FP 250 died roughly 60 miles — by car — southwest of the Hendry County wildlife management area where he’d been returned to the wild in February following rehabilitation at a Nassau County wildlife refuge/conservation center.

The panther almost died June 7, 2017, when hit by a car in Collier County — roughly eight miles from where his remains were later recovered. He suffered multiple injuries including three broken legs. They rushed the panther to Animal Specialty Hospital of Florida & 24-Hour ER in Naples, where he underwent six hours of surgery.

The panther convalesced at Tampa’s Lowry Park Zoo. On Nov. 1, 2017, he arrived at White Oak Conservation — a respected nonprofit conservation center in Yulee north of Jacksonville — for the final phase of rehabilitation before being returned to the wild.

State researchers last saw FP 250 alive Feb. 16 as they set him free at at Dinner Island Ranch Wildlife Management Area in Hendry County. His GPS tracking collar later led them to his carcass.
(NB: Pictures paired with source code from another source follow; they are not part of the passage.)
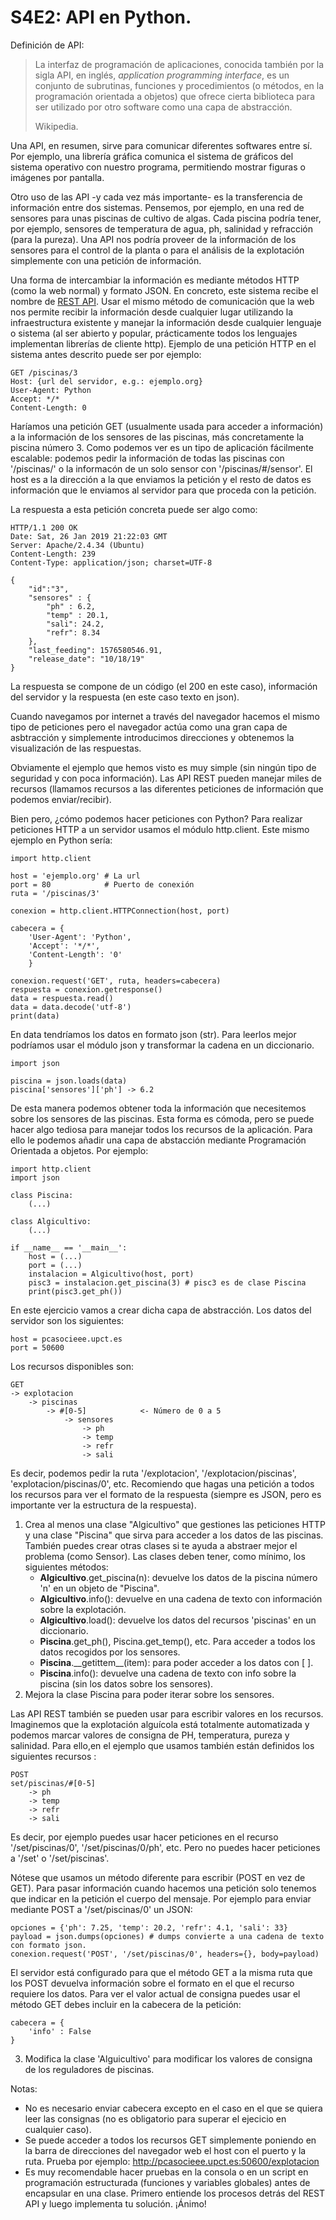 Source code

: # S4E2: API en Python.

Definición de API:

> La interfaz de programación de aplicaciones, conocida también por la sigla API, en inglés, *application programming interface*, es un conjunto de subrutinas, funciones y procedimientos (o métodos, en la programación orientada a objetos) que ofrece cierta biblioteca para ser utilizado por otro software como una capa de abstracción. 
>  
> Wikipedia.

Una API, en resumen, sirve para comunicar diferentes softwares entre sí. Por ejemplo, una librería gráfica comunica el sistema de gráficos del sistema operativo con nuestro programa, permitiendo mostrar figuras o imágenes por pantalla. 

Otro uso de las API -y cada vez más importante- es la transferencia de información entre dos sistemas. Pensemos, por ejemplo, en una red de sensores para unas piscinas de cultivo de algas. Cada piscina podría tener, por ejemplo, sensores de temperatura de agua, ph, salinidad y refracción (para la pureza). Una API nos podría proveer de la información de los sensores para el control de la planta o para el análisis de la explotación simplemente con una petición de información.

Una forma de intercambiar la información es mediante métodos HTTP (como la web normal) y formato JSON. En concreto, este sistema recibe el nombre de [REST API](https://es.wikipedia.org/wiki/Transferencia_de_Estado_Representacional). Usar el mismo método de comunicación que la web nos permite recibir la información desde cualquier lugar utilizando la infraestructura existente y manejar la información desde cualquier lenguaje o sistema (al ser abierto y popular, prácticamente todos los lenguajes implementan librerías de cliente http). Ejemplo de una petición HTTP en el sistema antes descrito puede ser por ejemplo:

    GET /piscinas/3
    Host: {url del servidor, e.g.: ejemplo.org}
    User-Agent: Python
    Accept: */*
    Content-Length: 0

Haríamos una petición GET (usualmente usada para acceder a información) a la información de los sensores de las piscinas, más concretamente la piscina número 3. Como podemos ver es un tipo de aplicación fácilmente escalable: podemos pedir la información de todas las piscinas con '/piscinas/' o la informacón de un solo sensor con '/piscinas/#/sensor'. El host es a la dirección a la que enviamos la petición y el resto de datos es información que le enviamos al servidor para que proceda con la petición.

La respuesta a esta petición concreta puede ser algo como:

    HTTP/1.1 200 OK
    Date: Sat, 26 Jan 2019 21:22:03 GMT
    Server: Apache/2.4.34 (Ubuntu)
    Content-Length: 239
    Content-Type: application/json; charset=UTF-8
    
    {
        "id":"3",
        "sensores" : {
            "ph" : 6.2,
            "temp" : 20.1,
            "sali": 24.2,
            "refr": 8.34
        },
        "last_feeding": 1576580546.91,
        "release_date": "10/18/19"
    }

La respuesta se compone de un código (el 200 en este caso), información del servidor y la respuesta (en este caso texto en json). 

Cuando navegamos por internet a través del navegador hacemos el mismo tipo de peticiones pero el navegador actúa como una gran capa de asbtracción y simplemente introducimos direcciones y obtenemos la visualización de las respuestas.

Obviamente el ejemplo que hemos visto es muy simple (sin ningún tipo de seguridad y con poca información). Las API REST pueden manejar miles de recursos (llamamos recursos a las diferentes peticiones de información que podemos enviar/recibir).

Bien pero, ¿cómo podemos hacer peticiones con Python? Para realizar peticiones HTTP a un servidor usamos el módulo http.client. Este mismo ejemplo en Python sería:

    import http.client

    host = 'ejemplo.org' # La url
    port = 80            # Puerto de conexión
    ruta = '/piscinas/3'

    conexion = http.client.HTTPConnection(host, port)

    cabecera = {
        'User-Agent': 'Python',
        'Accept': '*/*',
        'Content-Length': '0'
        }

    conexion.request('GET', ruta, headers=cabecera)
    respuesta = conexion.getresponse()
    data = respuesta.read()
    data = data.decode('utf-8')
    print(data)

En data tendríamos los datos en formato json (str). Para leerlos mejor podríamos usar el módulo json y transformar la cadena en un diccionario.

    import json

    piscina = json.loads(data)
    piscina['sensores']['ph'] -> 6.2

De esta manera podemos obtener toda la información que necesitemos sobre los sensores de las piscinas. Esta forma es cómoda, pero se puede hacer algo tediosa para manejar todos los recursos de la aplicación. Para ello le podemos añadir una capa de abstacción mediante Programación Orientada a objetos. Por ejemplo:

    import http.client
    import json
    
    class Piscina:
        (...)

    class Algicultivo:
        (...)

    if __name__ == '__main__':
        host = (...)
        port = (...)
        instalacion = Algicultivo(host, port)
        pisc3 = instalacion.get_piscina(3) # pisc3 es de clase Piscina
        print(pisc3.get_ph())

En este ejercicio vamos a crear dicha capa de abstracción. Los datos del servidor son los siguientes:

    host = pcasocieee.upct.es
    port = 50600

Los recursos disponibles son:

    GET
    -> explotacion
        -> piscinas
            -> #[0-5]            <- Número de 0 a 5
                -> sensores
                    -> ph
                    -> temp
                    -> refr
                    -> sali

Es decir, podemos pedir la ruta '/explotacion', '/explotacion/piscinas', 'explotacion/piscinas/0', etc. Recomiendo que hagas una petición a todos los recursos para ver el formato de la respuesta (siempre es JSON, pero es importante ver la estructura de la respuesta).

1. Crea al menos una clase "Algicultivo" que gestiones las peticiones HTTP y una clase "Piscina" que sirva para acceder a los datos de las piscinas. También puedes crear otras clases si te ayuda a abstraer mejor el problema (como Sensor). Las clases deben tener, como mínimo, los siguientes métodos:
    - **Algicultivo**.get_piscina(n): devuelve los datos de la piscina número 'n' en un objeto de "Piscina".
    - **Algicultivo**.info(): devuelve en una cadena de texto con información sobre la explotación.
    - **Algicultivo**.load(): devuelve los datos del recursos 'piscinas' en un diccionario.
    - **Piscina**.get_ph(), Piscina.get_temp(), etc. Para acceder a todos los datos recogidos por los sensores.
    - **Piscina**.__getittem\__(item): para poder acceder a los datos con [ ].
    - **Piscina**.info(): devuelve una cadena de texto con info sobre la piscina (sin los datos sobre los sensores).
2. Mejora la clase Piscina para poder iterar sobre los sensores.

Las API REST también se pueden usar para escribir valores en los recursos. Imaginemos que la explotación alguícola está totalmente automatizada y podemos marcar valores de consigna de PH, temperatura, pureza y salinidad. Para ello,en el ejemplo que usamos también están definidos los siguientes recursos :

    POST
    set/piscinas/#[0-5]
        -> ph
        -> temp
        -> refr
        -> sali

Es decir, por ejemplo puedes usar hacer peticiones en el recurso '/set/piscinas/0', '/set/piscinas/0/ph', etc. Pero no puedes hacer peticiones a '/set' o '/set/piscinas'. 

Nótese que usamos un método diferente para escribir (POST en vez de GET). Para pasar información cuando hacemos una petición solo tenemos que indicar en la petición el cuerpo del mensaje. Por ejemplo para enviar mediante POST a '/set/piscinas/0' un JSON:

    opciones = {'ph': 7.25, 'temp': 20.2, 'refr': 4.1, 'sali': 33}
    payload = json.dumps(opciones) # dumps convierte a una cadena de texto con formato json.
    conexion.request('POST', '/set/piscinas/0', headers={}, body=payload)

El servidor está configurado para que el método GET a la misma ruta que los POST devuelva información sobre el formato en el que el recurso requiere los datos. Para ver el valor actual de consigna puedes usar el método GET debes incluir en la cabecera de la petición:

    cabecera = {
        'info' : False
    }

3. Modifica la clase 'Alguicultivo' para modificar los valores de consigna de los reguladores de piscinas.

Notas:

- No es necesario enviar cabecera excepto en el caso en el que se quiera leer las consignas (no es obligatorio para superar el ejecicio en cualquier caso).
- Se puede acceder a todos los recursos GET simplemente poniendo en la barra de direcciones del navegador web el host con el puerto y la ruta. Prueba por ejemplo: http://pcasocieee.upct.es:50600/explotacion
- Es muy recomendable hacer pruebas en la consola o en un script en programación estructurada (funciones y variables globales) antes de encapsular en una clase. Primero entiende los procesos detrás del REST API y luego implementa tu solución. ¡Ánimo!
Researchers estimate the Florida panther population totals from 120 to 230 adult and sub-adult animals statewide — a significant recovery from the estimated 20 to 30 in the 1970s. Most are found south of the Caloosahatchee River and Lake Okeechobee in Southwest Florida.

There are more Florida panthers now than when designated a federally endangered species in 1967. However, the official state animal is still considered the most endangered mammal in the eastern United States.